Task details – The lines wanted are those in the data below that include "returns".

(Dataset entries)

###

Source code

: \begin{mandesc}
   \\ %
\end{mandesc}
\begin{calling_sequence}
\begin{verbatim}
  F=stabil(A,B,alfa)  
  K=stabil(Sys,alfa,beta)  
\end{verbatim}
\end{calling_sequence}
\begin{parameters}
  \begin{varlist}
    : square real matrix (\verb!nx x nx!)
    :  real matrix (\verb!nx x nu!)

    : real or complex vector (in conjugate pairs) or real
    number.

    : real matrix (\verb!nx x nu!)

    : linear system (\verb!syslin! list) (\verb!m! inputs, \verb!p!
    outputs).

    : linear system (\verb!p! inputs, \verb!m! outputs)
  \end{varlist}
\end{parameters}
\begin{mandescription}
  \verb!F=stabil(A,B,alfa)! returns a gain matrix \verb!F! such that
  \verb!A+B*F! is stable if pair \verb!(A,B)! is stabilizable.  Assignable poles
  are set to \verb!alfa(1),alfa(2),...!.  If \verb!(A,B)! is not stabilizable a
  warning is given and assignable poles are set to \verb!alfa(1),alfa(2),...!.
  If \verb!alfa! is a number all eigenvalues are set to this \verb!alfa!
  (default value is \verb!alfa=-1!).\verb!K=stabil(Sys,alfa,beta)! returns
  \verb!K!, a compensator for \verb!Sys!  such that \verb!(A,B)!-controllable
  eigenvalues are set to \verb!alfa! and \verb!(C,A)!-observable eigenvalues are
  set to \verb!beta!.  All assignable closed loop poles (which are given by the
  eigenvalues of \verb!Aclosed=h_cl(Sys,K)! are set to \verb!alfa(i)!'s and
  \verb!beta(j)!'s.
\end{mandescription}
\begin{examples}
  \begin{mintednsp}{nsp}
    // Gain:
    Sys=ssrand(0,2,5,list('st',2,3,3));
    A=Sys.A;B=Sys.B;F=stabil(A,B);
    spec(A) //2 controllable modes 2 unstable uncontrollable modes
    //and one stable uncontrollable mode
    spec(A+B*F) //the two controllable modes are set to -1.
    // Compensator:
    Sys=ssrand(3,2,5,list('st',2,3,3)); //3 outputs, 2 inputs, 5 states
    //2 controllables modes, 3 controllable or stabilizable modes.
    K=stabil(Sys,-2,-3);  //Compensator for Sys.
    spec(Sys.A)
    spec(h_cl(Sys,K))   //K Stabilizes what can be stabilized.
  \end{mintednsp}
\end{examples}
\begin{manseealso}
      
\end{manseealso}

###

Output –
  \verb!F=stabil(A,B,alfa)! returns a gain matrix \verb!F! such that
  (default value is \verb!alfa=-1!).\verb!K=stabil(Sys,alfa,beta)! returns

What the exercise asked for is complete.